> [Stored entries]
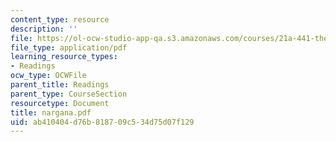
 ```yaml
---
content_type: resource
description: ''
file: https://ol-ocw-studio-app-qa.s3.amazonaws.com/courses/21a-441-the-conquest-of-america-spring-2004/ab410404d76b818709c534d75d07f129_nargana.pdf
file_type: application/pdf
learning_resource_types:
- Readings
ocw_type: OCWFile
parent_title: Readings
parent_type: CourseSection
resourcetype: Document
title: nargana.pdf
uid: ab410404-d76b-8187-09c5-34d75d07f129
---
```

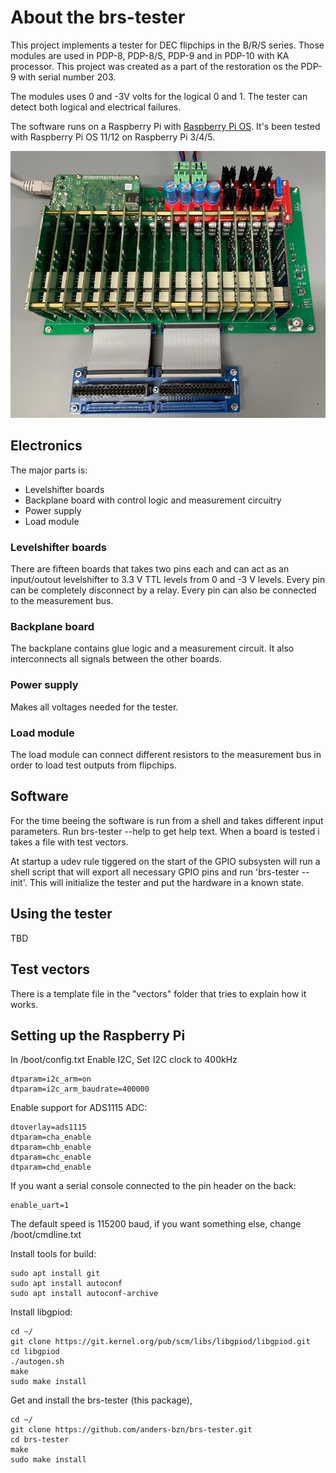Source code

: # About the brs-tester

This project implements a tester for DEC flipchips in the B/R/S series.
Those modules are used in PDP-8, PDP-8/S, PDP-9 and in PDP-10 with KA processor.
This project was created as a part of the restoration os the PDP-9 with
serial number 203.

The modules uses 0 and -3V volts for the logical 0 and 1. The tester can detect both logical and electrical failures.

The software runs on a Raspberry Pi with [Raspberry Pi OS](https://www.raspberrypi.com/software/). It's been tested with Raspberry Pi OS 11/12 on Raspberry Pi 3/4/5.

![BRS-tester](photo/brs-tester.jpg)

## Electronics
The major parts is:

- Levelshifter boards
- Backplane board with control logic and measurement circuitry
- Power supply
- Load module

### Levelshifter boards
There are fifteen boards that takes two pins each and can act as an input/outout levelshifter to 3.3 V TTL levels from 0 and -3 V levels. Every pin can be completely disconnect by a relay. Every pin can also be connected to the measurement bus.
### Backplane board
The backplane contains glue logic and a measurement circuit. It also interconnects all signals between the other boards.
### Power supply
Makes all voltages needed for the tester.
### Load module
The load module can connect different resistors to the measurement bus in order to load test outputs from flipchips.
## Software
For the time beeing the software is run from a shell and takes different
input parameters. Run  brs-tester --help to get help text. When a board is
tested i takes a file with test vectors.

At startup a udev rule tiggered on the start of the GPIO subsysten will run
a shell script that will export all necessary GPIO pins and run
'brs-tester --init'. This will initialize the tester and put the hardware
in a known state.

## Using the tester
TBD

## Test vectors
There is a template file in the "vectors" folder that tries to explain how it works.

## Setting up the Raspberry Pi
In /boot/config.txt
Enable I2C, Set I2C clock to 400kHz

```
dtparam=i2c_arm=on
dtparam=i2c_arm_baudrate=400000
```

Enable support for ADS1115 ADC:

```
dtoverlay=ads1115
dtparam=cha_enable
dtparam=chb_enable
dtparam=chc_enable
dtparam=chd_enable
```

If you want a serial console connected to the pin header on the back:

```
enable_uart=1
```

The default speed is 115200 baud, if you want something else, change /boot/cmdline.txt

Install tools for build:

```
sudo apt install git
sudo apt install autoconf
sudo apt install autoconf-archive
```

Install libgpiod:

```
cd ~/
git clone https://git.kernel.org/pub/scm/libs/libgpiod/libgpiod.git
cd libgpiod
./autogen.sh
make
sudo make install
```

Get and install the brs-tester (this package),

```
cd ~/
git clone https://github.com/anders-bzn/brs-tester.git
cd brs-tester
make
sudo make install
```
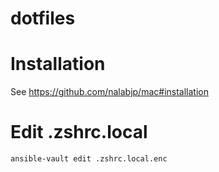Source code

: dotfiles
========

# Installation
See https://github.com/nalabjp/mac#installation

# Edit .zshrc.local
```
ansible-vault edit .zshrc.local.enc
```

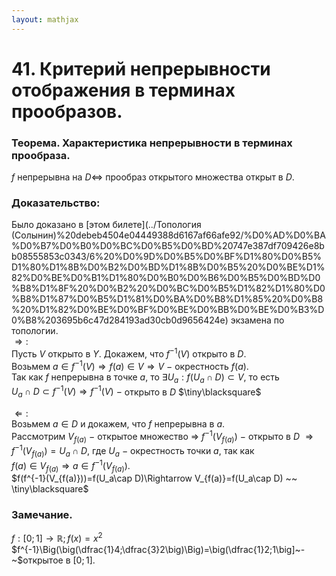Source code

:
 ```yaml
---  
layout: mathjax  
---  
```

  
# 41. Критерий непрерывности отображения в терминах прообразов.  
  
### Теорема. Характеристика непрерывности в терминах прообраза.  
$f$ непрерывна на $D\Leftrightarrow$ прообраз открытого множества открыт в $D$.  
  
### Доказательство:  
Было доказано в [этом билете](../Топология (Солынин)%20debeb4504e04449388d6167af66afe92/%D0%AD%D0%BA%D0%B7%D0%B0%D0%BC%D0%B5%D0%BD%20747e387df709426e8bb08555853c0343/6%20%D0%9D%D0%B5%D0%BF%D1%80%D0%B5%D1%80%D1%8B%D0%B2%D0%BD%D1%8B%D0%B5%20%D0%BE%D1%82%D0%BE%D0%B1%D1%80%D0%B0%D0%B6%D0%B5%D0%BD%D0%B8%D1%8F%20%D0%B2%20%D0%BC%D0%B5%D1%82%D1%80%D0%B8%D1%87%D0%B5%D1%81%D0%BA%D0%B8%D1%85%20%D0%B8%20%D1%82%D0%BE%D0%BF%D0%BE%D0%BB%D0%BE%D0%B3%D0%B8%203695b6c47d284193ad30cb0d9656424e) экзамена по топологии.  
$\Rightarrow:$  
Пусть $V$ открыто в $Y$. Докажем, что $f^{-1}(V)$ открыто в $D$.  
Возьмем $a\in f^{-1}(V)\Rightarrow f(a)\in V\Rightarrow V~-~$окрестность $f(a)$.  
Так как $f$ непрерывна в точке $a$, то $\exists U_a:f(U_a\cap D)\subset V$, то есть  
$U_a\cap D\subset f^{-1}(V)\Rightarrow f^{-1}(V)~-~$открыто в $D$  $\tiny\blacksquare$  
  
$\Leftarrow:$  
Возьмем $a\in D$ и докажем, что $f$ непрерывна в $a$.  
Рассмотрим $V_{f(a)}~-~$открытое множество $\Rightarrow$ $f^{-1}(V_{f(a)})~-~$открыто в $D$ $\Rightarrow f^{-1}(V_{f(a)})=U_a\cap D$, где $U_a~-~$окрестность точки $a$, так как  
$f(a)\in V_{f(a)}\Rightarrow a\in f^{-1}(V_{f(a)})$.  
$f(f^{-1}(V_{f(a)}))=f(U_a\cap D)\Rightarrow V_{f(a)}=f(U_a\cap D) ~~ \tiny\blacksquare$  
  
### Замечание.  
$f:[0;1]\to\mathbb{R}; f(x)=x^2$  
$f^{-1}\Big(\big(\dfrac{1}4;\dfrac{3}2\big)\Big)=\big(\dfrac{1}2;1\big]~-~$открытое в $[0;1]$.  
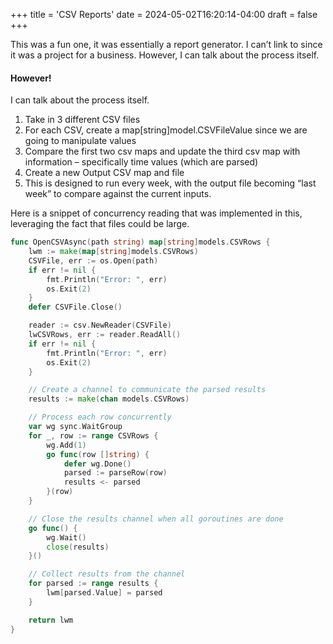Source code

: +++
title = 'CSV Reports'
date = 2024-05-02T16:20:14-04:00
draft = false
+++

This was a fun one, it was essentially a report generator. 
I can’t link to since it was a project for a business. However, I can talk about the process itself.

#### However!

I can talk about the process itself.

1. Take in 3 different CSV files
2. For each CSV, create a map[string]model.CSVFileValue since we are going to manipulate values
3. Compare the first two csv maps and update the third csv map with information – specifically time values (which are parsed)
4. Create a new Output CSV map and file
5. This is designed to run every week, with the output file becoming “last week” to compare against the current inputs.

Here is a snippet of concurrency reading that was implemented in this, leveraging the fact that files could be large.
```go
func OpenCSVAsync(path string) map[string]models.CSVRows {
    lwm := make(map[string]models.CSVRows)
    CSVFile, err := os.Open(path)
    if err != nil {
        fmt.Println("Error: ", err)
        os.Exit(2)
    }
    defer CSVFile.Close()

    reader := csv.NewReader(CSVFile)
    lwCSVRows, err := reader.ReadAll()
    if err != nil {
        fmt.Println("Error: ", err)
        os.Exit(2)
    }

    // Create a channel to communicate the parsed results
    results := make(chan models.CSVRows)

    // Process each row concurrently
    var wg sync.WaitGroup
    for _, row := range CSVRows {
        wg.Add(1)
        go func(row []string) {
            defer wg.Done()
            parsed := parseRow(row)
            results <- parsed
        }(row)
    }

    // Close the results channel when all goroutines are done
    go func() {
        wg.Wait()
        close(results)
    }()

    // Collect results from the channel
    for parsed := range results {
        lwm[parsed.Value] = parsed
    }

    return lwm
}
```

> [Problem requirements] In the lines above, find each one with "will" and list it.

> [The completed task]
At startup a udev rule tiggered on the start of the GPIO subsysten will run
a shell script that will export all necessary GPIO pins and run
'brs-tester --init'. This will initialize the tester and put the hardware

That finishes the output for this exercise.